1) A Autora e a Ré mantiveram entre si uma relação comercial, executada desde Junho de 2005 até Fevereiro de 2007 (acordo das partes).
2) A mesma foi consubstanciada pelos Contratos datados de 12 de Abril de 2005 (vidé documento de fls. 82 a 101, traduzido a fls. 156 a 175 dos autos), de 16 de Setembro de 2005 (vidé o documento de fls. 102 a 120, traduzido a fls. 198 a 216 dos autos) e de 16 de Outubro de 2006 (vidé o documento de fls. 121 a 122, traduzido a fls. 238 a 239 dos autos), cujos teores, quanto a todos, se dão aqui por integralmente reproduzidos.
3) Em 20 de Julho de 2007 a Autora instaurou a presente acção, pedindo a condenação da Ré a pagar-lhe “a quantia de € 2.500.000,00 (dois milhões e quinhentos mil euros), bem como juros legais, aplicável às relações comerciais, pelas taxas que vigorarem no decurso desta acção, e a calcular na decisão final”, conforme o douto articulado de fls. 2 a 20 dos autos, aqui dado por reproduzido.
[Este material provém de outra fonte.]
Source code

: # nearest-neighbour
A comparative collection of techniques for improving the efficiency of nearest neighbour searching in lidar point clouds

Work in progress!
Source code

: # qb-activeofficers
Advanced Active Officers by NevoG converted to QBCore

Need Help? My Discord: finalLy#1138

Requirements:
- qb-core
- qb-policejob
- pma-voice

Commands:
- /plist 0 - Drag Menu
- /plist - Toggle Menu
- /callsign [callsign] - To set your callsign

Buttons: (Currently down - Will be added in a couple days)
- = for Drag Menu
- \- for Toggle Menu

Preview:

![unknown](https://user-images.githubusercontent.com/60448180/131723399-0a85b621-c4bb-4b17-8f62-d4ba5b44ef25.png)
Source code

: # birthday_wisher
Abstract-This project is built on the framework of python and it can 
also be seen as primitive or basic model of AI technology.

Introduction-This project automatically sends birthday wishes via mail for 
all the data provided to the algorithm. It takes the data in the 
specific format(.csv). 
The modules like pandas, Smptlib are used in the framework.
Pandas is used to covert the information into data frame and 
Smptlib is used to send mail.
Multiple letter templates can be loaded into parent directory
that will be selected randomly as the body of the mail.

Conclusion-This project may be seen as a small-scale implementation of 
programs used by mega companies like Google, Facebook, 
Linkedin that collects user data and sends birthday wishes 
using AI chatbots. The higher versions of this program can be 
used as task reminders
4) Na contestação a Ré suscitou a questão da incompetência internacional dos tribunais portugueses para conhecerem da matéria da acção, conforme esse douto articulado, a fls. 48 a 81 dos autos, aqui igualmente dado por reproduzido na íntegra.
5) A Autora “B………., S.A.” tem a sua sede na Zona Industrial ………., Rua …, ……, ………., em Vila do Conde, Portugal.
6) A Ré “C………. – S.P.A.”, tem a sua sede na ………., n.º .., em ………., Itália.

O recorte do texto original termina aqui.